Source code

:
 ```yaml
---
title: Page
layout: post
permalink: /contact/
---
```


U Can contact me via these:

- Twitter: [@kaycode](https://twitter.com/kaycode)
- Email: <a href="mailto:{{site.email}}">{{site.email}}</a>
------------------------------------------------
What to do: Write out the entries above once more, without altering anything.

Answer box:
Source code

:
 ```yaml
---
title: Page
layout: post
permalink: /contact/
---
```


U Can contact me via these:

- Twitter: [@kaycode](https://twitter.com/kaycode)
- Email: <a href="mailto:{{site.email}}">{{site.email}}</a>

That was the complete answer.